This is what you remember of Guinness, who died in 2000, if you've seen his George Smiley in the TV miniseries adaptation of "Tinker, Tailor, Soldier, Spy." As much as he loved inhabiting outsize roles with flagrant wigs and dubious teeth, as in David Lean's "Oliver Twist" as Fagin or in "The Ladykillers" with Peter Sellers, Guinness had an instinct for burrowing in and hiding, and letting his voice and that curious, detached smile indicate, subtly, what his man was thinking.
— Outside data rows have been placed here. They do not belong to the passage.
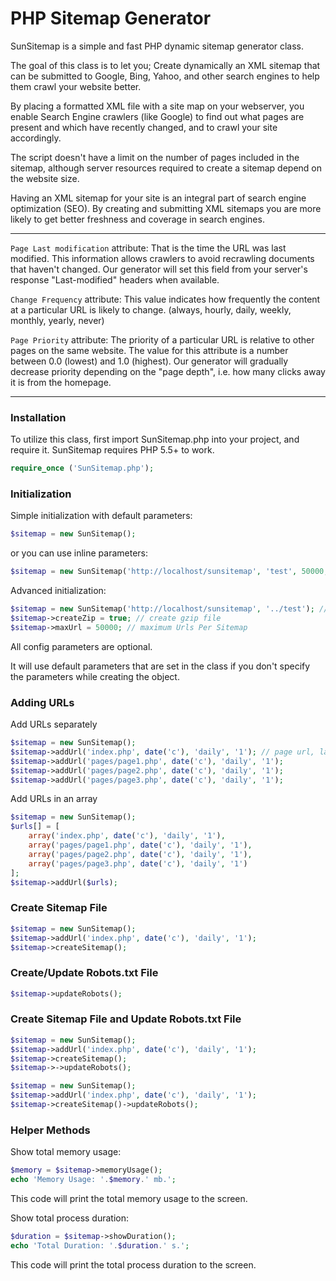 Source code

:# PHP Sitemap Generator

SunSitemap is a simple and fast PHP dynamic sitemap generator class.

The goal of this class is to let you; Create dynamically an XML sitemap that can be submitted to Google, Bing, Yahoo, and other search engines to help them crawl your website better.

By placing a formatted XML file with a site map on your webserver, you enable Search Engine crawlers (like Google) to find out what pages are present and which have recently changed, and to crawl your site accordingly.

The script doesn't have a limit on the number of pages included in the sitemap, although server resources required to create a sitemap depend on the website size.

Having an XML sitemap for your site is an integral part of search engine optimization (SEO). By creating and submitting XML sitemaps you are more likely to get better freshness and coverage in search engines.

<hr>

`Page Last modification` attribute: That is the time the URL was last modified. This information allows crawlers to avoid recrawling documents that haven't changed. Our generator will set this field from your server's response "Last-modified" headers when available.

`Change Frequency` attribute: This value indicates how frequently the content at a particular URL is likely to change. (always, hourly, daily, weekly, monthly, yearly, never)

`Page Priority` attribute: The priority of a particular URL is relative to other pages on the same website. The value for this attribute is a number between 0.0 (lowest) and 1.0 (highest). Our generator will gradually decrease priority depending on the "page depth", i.e. how many clicks away it is from the homepage.

<hr>

### Installation

To utilize this class, first import SunSitemap.php into your project, and require it.
SunSitemap requires PHP 5.5+ to work.

```php
require_once ('SunSitemap.php');
```

### Initialization

Simple initialization with default parameters:

```php
$sitemap = new SunSitemap();
```

or you can use inline parameters:

```php
$sitemap = new SunSitemap('http://localhost/sunsitemap', 'test', 50000, true);
```

Advanced initialization:

```php
$sitemap = new SunSitemap('http://localhost/sunsitemap', '../test'); // base url, relative path
$sitemap->createZip = true; // create gzip file
$sitemap->maxUrl = 50000; // maximum Urls Per Sitemap
```

All config parameters are optional.

It will use default parameters that are set in the class if you don't specify the parameters while creating the object.

### Adding URLs

Add URLs separately

```php
$sitemap = new SunSitemap();
$sitemap->addUrl('index.php', date('c'), 'daily', '1'); // page url, last modification, change frequency, priority
$sitemap->addUrl('pages/page1.php', date('c'), 'daily', '1');
$sitemap->addUrl('pages/page2.php', date('c'), 'daily', '1');
$sitemap->addUrl('pages/page3.php', date('c'), 'daily', '1');
```

Add URLs in an array

```php
$sitemap = new SunSitemap();
$urls[] = [
    array('index.php', date('c'), 'daily', '1'),
    array('pages/page1.php', date('c'), 'daily', '1'),
    array('pages/page2.php', date('c'), 'daily', '1'),
    array('pages/page3.php', date('c'), 'daily', '1')
];
$sitemap->addUrl($urls);
```

### Create Sitemap File

```php
$sitemap = new SunSitemap();
$sitemap->addUrl('index.php', date('c'), 'daily', '1');
$sitemap->createSitemap();
```

### Create/Update Robots.txt File

```php
$sitemap->updateRobots();
```

### Create Sitemap File and Update Robots.txt File

```php
$sitemap = new SunSitemap();
$sitemap->addUrl('index.php', date('c'), 'daily', '1');
$sitemap->createSitemap();
$sitemap->->updateRobots();
```

```php
$sitemap = new SunSitemap();
$sitemap->addUrl('index.php', date('c'), 'daily', '1');
$sitemap->createSitemap()->updateRobots();
```

### Helper Methods

Show total memory usage:

```php
$memory = $sitemap->memoryUsage();
echo 'Memory Usage: '.$memory.' mb.';
```

This code will print the total memory usage to the screen.

Show total process duration:

```php
$duration = $sitemap->showDuration();
echo 'Total Duration: '.$duration.' s.';
```

This code will print the total process duration to the screen.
He learned how to act onstage: His first speaking parts in London came in a play called "Queer Cargo," in which he played a Chinese coolie, a French pirate and a British seaman. Then John Gielgud picked him for the Old Vic. Enlisted in the British Navy in 1941, as Tynan wrote in his profile, Guinness was "accidentally" the first man ashore in the invasion of Sicily. "The time of the landing had, unknown to him, been postponed, and he arrived on the beach an hour early, at the helm of a lonely landing craft." Later the young Guinness confronted his admiral with "the curt but ill-advised assertion that such tardiness would never be tolerated in the West End theatre."
Writing in 1952, Tynan asserted that the minimalist upstart in question "is not, and never will be, a star." He was wrong in that particular only. "Star Wars" made him rich. But Ealing gems such as "The Man in the White Suit" trained Guinness for his own peculiar sort of stardom, in our own galaxy, not so far, far away.